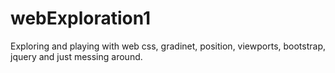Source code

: # webExploration1
Exploring and playing with web  css, gradinet, position, viewports, bootstrap, jquery and just messing around. 
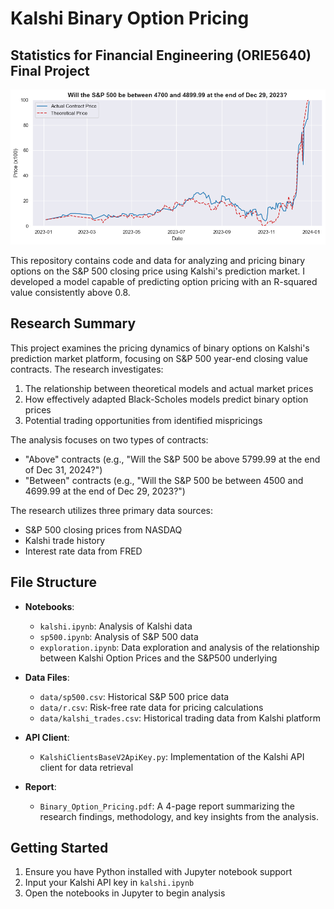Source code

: # Kalshi Binary Option Pricing
## Statistics for Financial Engineering (ORIE5640) Final Project

![Sample Analysis](sample.png)

This repository contains code and data for analyzing and pricing binary options on the S&P 500 closing price using Kalshi's prediction market. I developed a model capable of predicting option pricing with an R-squared value consistently above 0.8.

## Research Summary

This project examines the pricing dynamics of binary options on Kalshi's prediction market platform, focusing on S&P 500 year-end closing value contracts. The research investigates:

1. The relationship between theoretical models and actual market prices
2. How effectively adapted Black-Scholes models predict binary option prices
3. Potential trading opportunities from identified mispricings

The analysis focuses on two types of contracts:
- "Above" contracts (e.g., "Will the S&P 500 be above 5799.99 at the end of Dec 31, 2024?")
- "Between" contracts (e.g., "Will the S&P 500 be between 4500 and 4699.99 at the end of Dec 29, 2023?")

The research utilizes three primary data sources:
- S&P 500 closing prices from NASDAQ
- Kalshi trade history
- Interest rate data from FRED

## File Structure

- **Notebooks**:
  - `kalshi.ipynb`: Analysis of Kalshi data
  - `sp500.ipynb`: Analysis of S&P 500 data 
  - `exploration.ipynb`: Data exploration and analysis of the relationship between Kalshi Option Prices and the S&P500 underlying  

- **Data Files**:
  - `data/sp500.csv`: Historical S&P 500 price data
  - `data/r.csv`: Risk-free rate data for pricing calculations
  - `data/kalshi_trades.csv`: Historical trading data from Kalshi platform

- **API Client**:
  - `KalshiClientsBaseV2ApiKey.py`: Implementation of the Kalshi API client for data retrieval

- **Report**:
  - `Binary_Option_Pricing.pdf`: A 4-page report summarizing the research findings, methodology, and key insights from the analysis.


## Getting Started

1. Ensure you have Python installed with Jupyter notebook support
2. Input your Kalshi API key in `kalshi.ipynb`
3. Open the notebooks in Jupyter to begin analysis
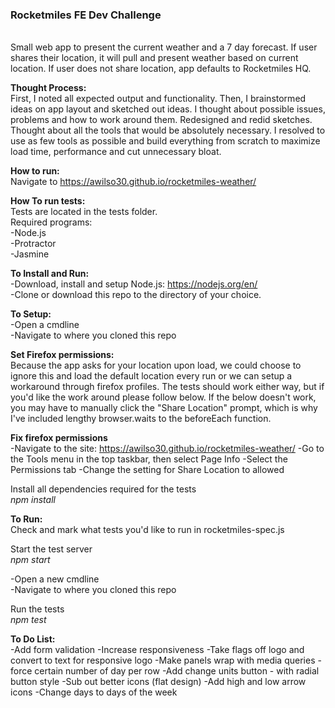 <b><h3>Rocketmiles FE Dev Challenge</h3></b><br>
Small web app to present the current weather and a 7 day forecast. If user shares their location, it will pull and present weather based on current location. If user does not share location, app defaults to Rocketmiles HQ.

<b>Thought Process:</b><br>
First, I noted all expected output and functionality. Then, I brainstormed ideas on app layout and sketched out ideas. I thought about possible issues, problems and how to work around them. Redesigned and redid sketches. Thought about all the tools that would be absolutely necessary. I resolved to use as few tools as possible and build everything from scratch to maximize load time, performance and cut unnecessary bloat.

<b>How to run:</b><br>
Navigate to https://awilso30.github.io/rocketmiles-weather/

<b>How To run tests:</b><br>
Tests are located in the tests folder.<br>
Required programs:<br>
-Node.js<br>
-Protractor<br>
-Jasmine

<b>To Install and Run:</b><br>
-Download, install and setup Node.js: https://nodejs.org/en/<br>
-Clone or download this repo to the directory of your choice.

<b>To Setup:</b><br>
-Open a cmdline<br>
-Navigate to where you cloned this repo

<b>Set Firefox permissions:</b><br>
Because the app asks for your location upon load, we could choose to ignore this and load the default location every run or we can setup a workaround through firefox profiles. The tests should work either way, but if you'd like the work around please follow below. If the below doesn't work, you may have to manually click the "Share Location" prompt, which is why I've included lengthy browser.waits to the beforeEach function.

<b>Fix firefox permissions</b><br>
-Navigate to the site: https://awilso30.github.io/rocketmiles-weather/ -Go to the Tools menu in the top taskbar, then select Page Info -Select the Permissions tab -Change the setting for Share Location to allowed

Install all dependencies required for the tests<br>
<i>npm install</i>

<b>To Run:</b><br>
Check and mark what tests you'd like to run in rocketmiles-spec.js

Start the test server<br>
<i>npm start</i>

-Open a new cmdline<br>
-Navigate to where you cloned this repo

Run the tests<br>
<i>npm test</i>

<b>To Do List:</b><br>
-Add form validation -Increase responsiveness -Take flags off logo and convert to text for responsive logo -Make panels wrap with media queries - force certain number of day per row -Add change units button - with radial button style -Sub out better icons (flat design) -Add high and low arrow icons -Change days to days of the week
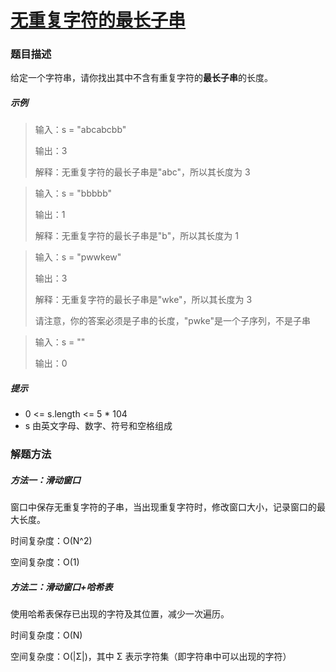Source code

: # [无重复字符的最长子串](https://leetcode-cn.com/problems/longest-substring-without-repeating-characters/)

### 题目描述

给定一个字符串，请你找出其中不含有重复字符的**最长子串**的长度。

##### 示例

> 输入：s = "abcabcbb"
>
> 输出：3 
>
> 解释：无重复字符的最长子串是"abc"，所以其长度为 3

> 输入：s = "bbbbb"
>
> 输出：1
>
> 解释：无重复字符的最长子串是"b"，所以其长度为 1

> 输入：s = "pwwkew"
>
> 输出：3
>
> 解释：无重复字符的最长子串是"wke"，所以其长度为 3
>
> 请注意，你的答案必须是子串的长度，"pwke"是一个子序列，不是子串

> 输入：s = ""
>
> 输出：0

##### 提示

- 0 <= s.length <= 5 * 104
- s 由英文字母、数字、符号和空格组成

### 解题方法

##### 方法一：滑动窗口

窗口中保存无重复字符的子串，当出现重复字符时，修改窗口大小，记录窗口的最大长度。

时间复杂度：O(N^2)

空间复杂度：O(1)

##### 方法二：滑动窗口+哈希表

使用哈希表保存已出现的字符及其位置，减少一次遍历。

时间复杂度：O(N)

空间复杂度：O(|Σ|)，其中 Σ 表示字符集（即字符串中可以出现的字符）

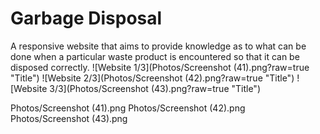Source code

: # Garbage Disposal
A responsive website that aims to provide knowledge as to what can be done when a particular waste product is encountered so that it can be disposed correctly.
![Website 1/3](Photos/Screenshot (41).png?raw=true "Title")
![Website 2/3](Photos/Screenshot (42).png?raw=true "Title")
![Website 3/3](Photos/Screenshot (43).png?raw=true "Title")

Photos/Screenshot (41).png
Photos/Screenshot (42).png
Photos/Screenshot (43).png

--- --- ---

__PROBLEM__:
Which lines of the data contain the string "无重复字符的最长子串是"? Copy each one.

__EXERCISE ANSWER__:
> 解释：无重复字符的最长子串是"abc"，所以其长度为 3
> 解释：无重复字符的最长子串是"b"，所以其长度为 1
> 解释：无重复字符的最长子串是"wke"，所以其长度为 3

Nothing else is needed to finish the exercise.